## Exercise instructions
Report all lines of the data below that hold the word "PHASE".

## Record excerpts
=== Section Start ===
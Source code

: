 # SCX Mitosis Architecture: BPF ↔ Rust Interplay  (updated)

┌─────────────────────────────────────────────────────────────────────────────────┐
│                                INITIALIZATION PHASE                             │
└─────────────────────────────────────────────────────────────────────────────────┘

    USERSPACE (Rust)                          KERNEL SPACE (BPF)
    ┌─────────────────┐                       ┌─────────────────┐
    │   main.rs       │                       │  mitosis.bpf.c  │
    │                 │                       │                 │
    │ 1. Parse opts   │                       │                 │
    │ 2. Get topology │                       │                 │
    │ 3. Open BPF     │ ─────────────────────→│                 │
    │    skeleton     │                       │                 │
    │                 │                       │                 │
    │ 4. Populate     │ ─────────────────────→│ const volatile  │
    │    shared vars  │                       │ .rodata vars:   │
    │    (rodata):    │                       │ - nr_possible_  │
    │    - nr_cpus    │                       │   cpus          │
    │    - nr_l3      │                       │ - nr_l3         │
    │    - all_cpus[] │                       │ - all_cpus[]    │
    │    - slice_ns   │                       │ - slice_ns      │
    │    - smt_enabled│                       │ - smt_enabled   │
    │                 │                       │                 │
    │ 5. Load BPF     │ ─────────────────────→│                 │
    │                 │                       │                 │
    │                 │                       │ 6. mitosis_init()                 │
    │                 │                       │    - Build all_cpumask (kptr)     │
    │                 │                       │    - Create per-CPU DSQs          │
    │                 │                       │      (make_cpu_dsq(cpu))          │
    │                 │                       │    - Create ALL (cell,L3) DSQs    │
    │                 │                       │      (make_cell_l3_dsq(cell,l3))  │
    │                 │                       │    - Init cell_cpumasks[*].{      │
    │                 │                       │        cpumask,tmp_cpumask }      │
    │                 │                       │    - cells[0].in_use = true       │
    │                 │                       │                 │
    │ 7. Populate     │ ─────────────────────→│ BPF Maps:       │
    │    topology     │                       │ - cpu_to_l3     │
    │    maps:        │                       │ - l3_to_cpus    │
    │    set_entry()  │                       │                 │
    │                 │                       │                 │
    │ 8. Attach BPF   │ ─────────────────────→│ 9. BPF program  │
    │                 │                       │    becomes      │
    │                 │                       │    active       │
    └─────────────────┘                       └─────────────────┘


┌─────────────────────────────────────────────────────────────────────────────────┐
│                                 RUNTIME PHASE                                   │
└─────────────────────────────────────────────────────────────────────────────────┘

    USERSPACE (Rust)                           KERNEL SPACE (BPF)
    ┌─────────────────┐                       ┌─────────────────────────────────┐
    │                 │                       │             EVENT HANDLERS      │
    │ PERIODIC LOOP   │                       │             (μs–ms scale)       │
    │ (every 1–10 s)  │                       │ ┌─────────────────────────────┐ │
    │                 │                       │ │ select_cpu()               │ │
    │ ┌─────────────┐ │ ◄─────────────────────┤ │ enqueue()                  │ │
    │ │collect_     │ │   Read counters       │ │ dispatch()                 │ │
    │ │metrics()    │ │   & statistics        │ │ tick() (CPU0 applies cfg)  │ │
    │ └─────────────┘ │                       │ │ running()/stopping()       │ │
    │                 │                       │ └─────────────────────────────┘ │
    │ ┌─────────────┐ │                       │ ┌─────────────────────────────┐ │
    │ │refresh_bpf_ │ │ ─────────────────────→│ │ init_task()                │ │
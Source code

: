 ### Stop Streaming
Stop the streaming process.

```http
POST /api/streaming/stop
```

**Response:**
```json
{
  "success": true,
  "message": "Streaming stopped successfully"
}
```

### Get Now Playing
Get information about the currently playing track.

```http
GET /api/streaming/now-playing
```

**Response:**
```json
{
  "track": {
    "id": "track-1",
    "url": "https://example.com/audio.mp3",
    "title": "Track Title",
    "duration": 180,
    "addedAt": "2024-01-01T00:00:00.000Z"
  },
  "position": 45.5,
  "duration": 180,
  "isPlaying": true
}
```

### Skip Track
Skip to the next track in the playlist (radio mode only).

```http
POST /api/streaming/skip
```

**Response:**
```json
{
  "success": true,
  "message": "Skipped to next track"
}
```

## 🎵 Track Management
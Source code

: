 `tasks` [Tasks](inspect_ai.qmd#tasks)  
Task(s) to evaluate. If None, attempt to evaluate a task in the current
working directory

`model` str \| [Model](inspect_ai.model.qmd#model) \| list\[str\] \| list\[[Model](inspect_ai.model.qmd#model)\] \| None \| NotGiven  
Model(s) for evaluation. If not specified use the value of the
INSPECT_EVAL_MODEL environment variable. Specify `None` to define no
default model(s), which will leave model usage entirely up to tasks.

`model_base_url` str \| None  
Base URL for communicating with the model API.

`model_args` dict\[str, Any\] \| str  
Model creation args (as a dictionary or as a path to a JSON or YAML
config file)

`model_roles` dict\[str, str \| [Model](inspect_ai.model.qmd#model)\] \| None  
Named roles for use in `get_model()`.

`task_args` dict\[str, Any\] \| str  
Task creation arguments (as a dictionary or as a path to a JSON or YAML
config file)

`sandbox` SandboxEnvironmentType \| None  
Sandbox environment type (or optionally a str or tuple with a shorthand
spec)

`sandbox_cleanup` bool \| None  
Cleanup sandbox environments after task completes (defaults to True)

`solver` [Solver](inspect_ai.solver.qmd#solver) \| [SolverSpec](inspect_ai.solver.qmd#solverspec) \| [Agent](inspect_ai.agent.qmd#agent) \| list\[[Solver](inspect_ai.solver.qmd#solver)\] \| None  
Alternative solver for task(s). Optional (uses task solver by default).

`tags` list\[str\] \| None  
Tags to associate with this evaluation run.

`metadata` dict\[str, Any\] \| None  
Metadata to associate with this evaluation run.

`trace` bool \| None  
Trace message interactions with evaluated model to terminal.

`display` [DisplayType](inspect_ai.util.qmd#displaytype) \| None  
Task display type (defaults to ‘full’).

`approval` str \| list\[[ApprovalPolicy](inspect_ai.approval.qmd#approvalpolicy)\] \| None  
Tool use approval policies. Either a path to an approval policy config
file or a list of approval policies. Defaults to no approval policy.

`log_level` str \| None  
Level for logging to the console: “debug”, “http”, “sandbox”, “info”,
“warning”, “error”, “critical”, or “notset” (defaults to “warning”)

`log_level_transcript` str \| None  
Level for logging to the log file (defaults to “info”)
=== Section End ===
## Task response
│                                INITIALIZATION PHASE                             │
│                                 RUNTIME PHASE                                   │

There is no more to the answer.